(Exercise details):
Filter the data for lines with the word "respectively", then copy every line so identified.

Records from a data collection:

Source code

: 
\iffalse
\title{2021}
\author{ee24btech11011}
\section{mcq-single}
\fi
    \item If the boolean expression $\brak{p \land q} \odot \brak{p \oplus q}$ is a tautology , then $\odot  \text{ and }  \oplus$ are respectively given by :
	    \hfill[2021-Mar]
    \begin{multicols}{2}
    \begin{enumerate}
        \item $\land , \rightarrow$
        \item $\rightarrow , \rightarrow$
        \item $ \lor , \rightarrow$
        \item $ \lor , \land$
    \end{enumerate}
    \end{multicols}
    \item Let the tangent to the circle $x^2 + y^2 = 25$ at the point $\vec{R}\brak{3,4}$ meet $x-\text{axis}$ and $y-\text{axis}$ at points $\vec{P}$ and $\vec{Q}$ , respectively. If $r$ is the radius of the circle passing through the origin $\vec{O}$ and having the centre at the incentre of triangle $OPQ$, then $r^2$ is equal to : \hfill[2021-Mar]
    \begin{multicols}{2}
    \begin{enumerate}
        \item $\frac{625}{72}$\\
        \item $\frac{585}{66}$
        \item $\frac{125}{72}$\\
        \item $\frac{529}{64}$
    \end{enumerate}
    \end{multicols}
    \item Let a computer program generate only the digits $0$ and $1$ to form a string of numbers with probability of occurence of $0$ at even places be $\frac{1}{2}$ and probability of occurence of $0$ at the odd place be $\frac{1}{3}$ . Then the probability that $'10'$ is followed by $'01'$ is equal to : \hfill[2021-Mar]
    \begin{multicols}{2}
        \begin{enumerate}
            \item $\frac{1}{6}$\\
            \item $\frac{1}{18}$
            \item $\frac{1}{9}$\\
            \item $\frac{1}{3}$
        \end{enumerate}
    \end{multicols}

(Your response):
    \item If the boolean expression $\brak{p \land q} \odot \brak{p \oplus q}$ is a tautology , then $\odot  \text{ and }  \oplus$ are respectively given by :
    \item Let the tangent to the circle $x^2 + y^2 = 25$ at the point $\vec{R}\brak{3,4}$ meet $x-\text{axis}$ and $y-\text{axis}$ at points $\vec{P}$ and $\vec{Q}$ , respectively. If $r$ is the radius of the circle passing through the origin $\vec{O}$ and having the centre at the incentre of triangle $OPQ$, then $r^2$ is equal to : \hfill[2021-Mar]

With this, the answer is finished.